Gleichzeitig haben kriegerische Gewalt und männliche Übergriffigkeit, um es einmal euphemistisch zu umschreiben, nichts von ihrer uralten Gefühlskälte verloren. Dass dann auch noch spitzfindige Paragraphenhengste Priester aus dem Rennen nehmen können, sie sind ja wie alle Arbeitnehmer nur von morgens sieben bis abends fünf im Job(!), lässt sicher viele Täter klammheimlich bösartig grinsen. Die Triebe lassen sich einfach nicht unter Kontrolle bringen, da ist es nur günstig, weiter im Patriarchat vor sich hin zu dümpeln, drüber eine zuckrige Lasur von zivilisatorischer Wohlanständigkeit gelegt. Allein schon das allmähliche Verschwinden jedweder Verbindlichkeit im öffentlichen Raum macht dagegen allzu deutlich klar, dass die soziale Seite des homo sapiens sapiens mehr und mehr zu einer bloßen Plakatwand schrumpft – als wären wir alle auf einem launigen Segeltörn à la Truman Show; es dauert nicht mehr lange, bis wir gegen die Wand knallen und unliebsam aus unserem frustrierenden Konsumschlaf erwachen.

Sinnvoller wäre es allemal aber, schon jetzt die großen Mengen an Gütern und die Beschleunigungseuphorien wie von gestern aussehen zu lassen. Denn für morgen wird eh nur noch die kleine Menge und das Fahrrad – ohne Elektromotor natürlich – eine Perspektive des globalen Überlebens sein. Und dass der „Rufer in der Wüste“ natürlich ausgelacht wird, versteht sich von selbst. Leider hört sich dieses Lachen aber nur wie ein grässliches Krächzen an, das von der eigenen Ratlosigkeit mit viel Lärm ablenken soll, denn der homo sapiens sapiens ist mit seinen bisherigen Mustern – amazonisch-globale Sofortmengen im Höchstbeschleunigungsformat – am Ende mit seinem Latein.

28 Jun

Europa – Meditation # 455

Die Quadratur des Kreises: Gefühle in Worte fassen.

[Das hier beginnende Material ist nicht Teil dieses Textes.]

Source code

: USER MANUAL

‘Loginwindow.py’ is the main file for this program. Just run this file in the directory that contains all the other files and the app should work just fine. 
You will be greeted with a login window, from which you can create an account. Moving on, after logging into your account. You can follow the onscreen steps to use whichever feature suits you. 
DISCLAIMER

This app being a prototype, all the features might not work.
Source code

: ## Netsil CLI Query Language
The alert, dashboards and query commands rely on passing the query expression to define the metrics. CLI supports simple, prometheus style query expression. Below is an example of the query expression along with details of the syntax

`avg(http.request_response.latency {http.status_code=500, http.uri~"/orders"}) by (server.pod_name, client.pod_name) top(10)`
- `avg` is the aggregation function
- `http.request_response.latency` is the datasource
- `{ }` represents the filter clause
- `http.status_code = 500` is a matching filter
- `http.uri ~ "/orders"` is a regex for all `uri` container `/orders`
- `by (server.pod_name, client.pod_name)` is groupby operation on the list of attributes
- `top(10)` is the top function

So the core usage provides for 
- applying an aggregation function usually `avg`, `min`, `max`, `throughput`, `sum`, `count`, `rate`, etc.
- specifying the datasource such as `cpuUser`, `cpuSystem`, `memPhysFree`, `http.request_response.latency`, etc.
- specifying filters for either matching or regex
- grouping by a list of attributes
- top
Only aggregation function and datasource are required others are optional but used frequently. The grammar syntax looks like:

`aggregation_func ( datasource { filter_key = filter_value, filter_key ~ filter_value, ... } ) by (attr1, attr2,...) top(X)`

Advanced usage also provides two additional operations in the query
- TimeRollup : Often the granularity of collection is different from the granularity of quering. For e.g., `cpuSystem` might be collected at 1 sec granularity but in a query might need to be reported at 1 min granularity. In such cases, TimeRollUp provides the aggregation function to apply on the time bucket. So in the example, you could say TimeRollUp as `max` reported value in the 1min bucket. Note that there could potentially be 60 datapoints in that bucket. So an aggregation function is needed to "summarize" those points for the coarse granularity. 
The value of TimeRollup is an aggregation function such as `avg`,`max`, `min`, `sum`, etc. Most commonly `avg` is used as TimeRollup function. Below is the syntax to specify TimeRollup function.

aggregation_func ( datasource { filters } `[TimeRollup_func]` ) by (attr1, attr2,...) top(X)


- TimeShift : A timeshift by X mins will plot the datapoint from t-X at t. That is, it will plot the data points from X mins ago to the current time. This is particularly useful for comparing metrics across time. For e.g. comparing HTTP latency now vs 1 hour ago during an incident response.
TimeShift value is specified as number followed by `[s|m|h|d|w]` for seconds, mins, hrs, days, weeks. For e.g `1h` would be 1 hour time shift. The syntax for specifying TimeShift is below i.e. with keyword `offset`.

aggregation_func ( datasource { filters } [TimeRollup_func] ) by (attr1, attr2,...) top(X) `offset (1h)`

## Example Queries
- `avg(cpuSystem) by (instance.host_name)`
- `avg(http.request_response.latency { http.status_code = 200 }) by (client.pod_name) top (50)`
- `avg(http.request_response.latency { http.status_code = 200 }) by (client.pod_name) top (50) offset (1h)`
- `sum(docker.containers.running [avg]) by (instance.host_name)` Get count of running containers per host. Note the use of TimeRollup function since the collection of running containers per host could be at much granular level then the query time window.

Wenn es eng wird beim politischen Palaver, neigen Sprecher wie Zuhörer dazu, von den Inhalten auf die Form auszuweichen. Neues Beispiel: Die TV-Debatte zwischen Biden und Trump. Denn die inhaltlichen Punkte, die Biden ansprach, hätten längst ausgereicht, den Kontrahenten noch älter aussehen zu lassen, als er ist, weil dessen Lügen, Prozesse und Schmieraffären eines Präsidentschaftskandidaten einfach nicht würdig sind. Doch die Aussetzer, Pausen, Abbrüche und Versprecher des ehrenwerten anderen Kandidaten überlagerten massiv die Inhalte, die er sachlich vorzutragen versuchte; so konnten die Gegner schmunzelnd der Selbstdemontage Bidens beiwohnen, ohne die Untiefen des eigenen Kandidaten entlarvt zu sehen. Wie praktisch, denn wie beim Fieberthermometer wurden sofort die Zahlen für Trump in die Höhe getrieben, denn die Zahlen haben außer ihrem Zahlenwert keinen weiteren. Der Hintergrund dieser Fieberkurve allerdings müsste jedem halbwegs klar denkenden Bürger eine massiv abwärts gerichtete Kurve präsentieren. Tut sie aber nicht. Denn es sind die Gefühle, die in jedem Duell gewinnen, nicht die kühlen Argumente.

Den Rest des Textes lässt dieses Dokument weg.